Fix bug in Marginal 1D tool & serialization

facebookresearch / beanmachine

A library that allows for inference on probabilistic models

https://beanmachine.org/

MIT License

264 stars 49 forks source link

Fix bug in Marginal 1D tool & serialization #1759

Closed ndmlny-qs closed 1 year ago

ndmlny-qs commented 1 year ago

Motivation

Fixes incorrect mean value calculation in the tool.
Updates how serialization is performed to catch indexed random variables.

Changes proposed

Removes console logging from the Marginal1d tool, as it is not necessary.
Updates how a Bean Machine model is serialized. Previously, we were not capturing higher dimensions of random variables, which can happen when a random variable has a dummy index.
Fixes a bug where we calculated the mean of the given 1D KDE estimate of a random variable, instead of calculating the mean of the actual raw data.

Test Plan

More tutorials were used to visually inspect the output of the tool.

Coin flipping.
Robust linear regression.
Logistic regression.
Sparse logistic regression.

Types of changes

[ ] Docs change / refactoring / dependency upgrade
[x] Bug fix (non-breaking change which fixes an issue)
[ ] New feature (non-breaking change which adds functionality)
[ ] Breaking change (fix or feature that would cause existing functionality to change)

Checklist

[x] My code follows the code style of this project.
[ ] My change requires a change to the documentation.
[ ] I have updated the documentation accordingly.
[x] I have read the CONTRIBUTING document.
[ ] I have added tests to cover my changes.
[ ] All new and existing tests passed.
[x] The title of my pull request is a short description of the requested changes.

facebook-github-bot commented 1 year ago

@horizon-blue has imported this pull request. If you are a Meta employee, you can view this diff on Phabricator.

ndmlny-qs commented 1 year ago

@horizon-blue I like your idea, restated here for context.

...we should find a way to let [the] user [index] into the dimensions [of a random variable]...

This is a great idea, and I think I can explore that in this PR. This pattern comes up in several tutorials, and should be something that the user is capable of doing. It will require a change to the UI, but the added functionality adds a lot to the UX. Especially when a model has hundreds of indexed values for a single random variable.

horizon-blue commented 1 year ago

This is a great idea, and I think I can explore that in this PR.

Glad to hear that you like this idea (and thanks for correcting the many grammar errors that I made :) ), though we don't necessarily have to get this done in this PR. Since this PR is about fixing a bug that impacts the usability of the tool, it's better for us to get a workable version soon.

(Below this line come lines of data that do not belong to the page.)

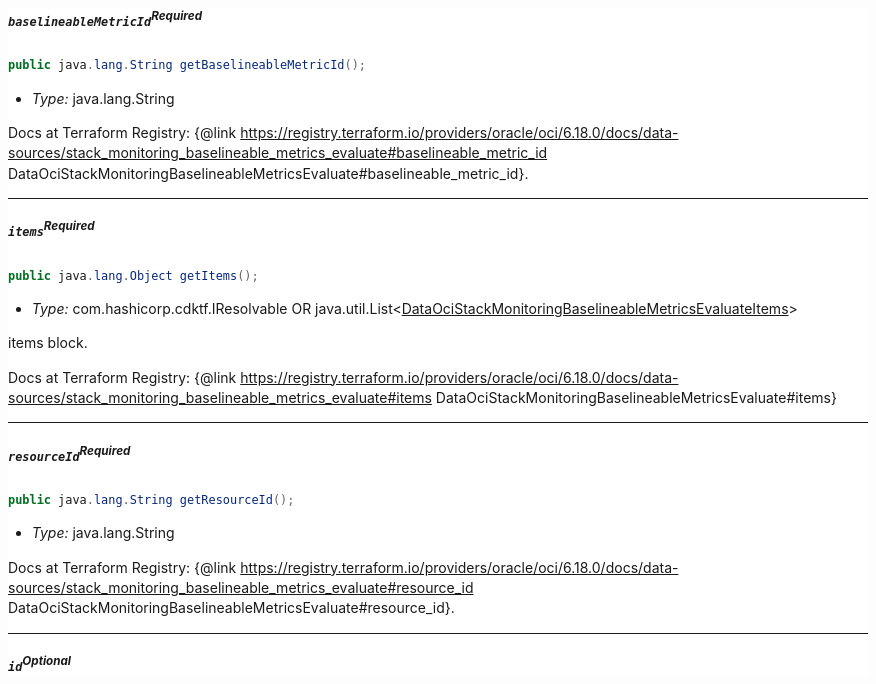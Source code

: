 
##### `baselineableMetricId`<sup>Required</sup> <a name="baselineableMetricId" id="rhizo-co-terraform-provider-oci.dataOciStackMonitoringBaselineableMetricsEvaluate.DataOciStackMonitoringBaselineableMetricsEvaluateConfig.property.baselineableMetricId"></a>

```java
public java.lang.String getBaselineableMetricId();
```

- *Type:* java.lang.String

Docs at Terraform Registry: {@link https://registry.terraform.io/providers/oracle/oci/6.18.0/docs/data-sources/stack_monitoring_baselineable_metrics_evaluate#baselineable_metric_id DataOciStackMonitoringBaselineableMetricsEvaluate#baselineable_metric_id}.

---

##### `items`<sup>Required</sup> <a name="items" id="rhizo-co-terraform-provider-oci.dataOciStackMonitoringBaselineableMetricsEvaluate.DataOciStackMonitoringBaselineableMetricsEvaluateConfig.property.items"></a>

```java
public java.lang.Object getItems();
```

- *Type:* com.hashicorp.cdktf.IResolvable OR java.util.List<<a href="#rhizo-co-terraform-provider-oci.dataOciStackMonitoringBaselineableMetricsEvaluate.DataOciStackMonitoringBaselineableMetricsEvaluateItems">DataOciStackMonitoringBaselineableMetricsEvaluateItems</a>>

items block.

Docs at Terraform Registry: {@link https://registry.terraform.io/providers/oracle/oci/6.18.0/docs/data-sources/stack_monitoring_baselineable_metrics_evaluate#items DataOciStackMonitoringBaselineableMetricsEvaluate#items}

---

##### `resourceId`<sup>Required</sup> <a name="resourceId" id="rhizo-co-terraform-provider-oci.dataOciStackMonitoringBaselineableMetricsEvaluate.DataOciStackMonitoringBaselineableMetricsEvaluateConfig.property.resourceId"></a>

```java
public java.lang.String getResourceId();
```

- *Type:* java.lang.String

Docs at Terraform Registry: {@link https://registry.terraform.io/providers/oracle/oci/6.18.0/docs/data-sources/stack_monitoring_baselineable_metrics_evaluate#resource_id DataOciStackMonitoringBaselineableMetricsEvaluate#resource_id}.

---

##### `id`<sup>Optional</sup> <a name="id" id="rhizo-co-terraform-provider-oci.dataOciStackMonitoringBaselineableMetricsEvaluate.DataOciStackMonitoringBaselineableMetricsEvaluateConfig.property.id"></a>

After the bug is fixed, we can then work on UX improvements freely.

horizon-blue commented 1 year ago

Another thing that we should be aware of is that the MonteCarloSamples object has a get_chain() method that returns a narrower version of the MonteCarloSamples, where each value no longer has the leading chain dimension. With the change here we will run into error if people try to run samples.get_chain(0).diagnostics.marginal1d().

Which leads me to think that it might be easier to convert a MonteCarloSamples object to an arviz.InferenceData object before serializing it, because the underlying xarray dataset has better support for indexing and slicing operators. It shouldn't require too much change here. Plus, people can convert samples from other PPL to an InferenceData and manually invoke the diagnostic widgets on it, if they ever want to do so.

ndmlny-qs commented 1 year ago

I'm going to split this PR into two:

the bug fix for the mean calculation
serialization updates

I think the split will allow for more focused discussion about the serializer, and I can focus on writing tests for it in that branch.

facebook-github-bot commented 1 year ago

@ndmlny-qs has updated the pull request. You must reimport the pull request before landing.

facebook-github-bot commented 1 year ago

@horizon-blue has imported this pull request. If you are a Meta employee, you can view this diff on Phabricator.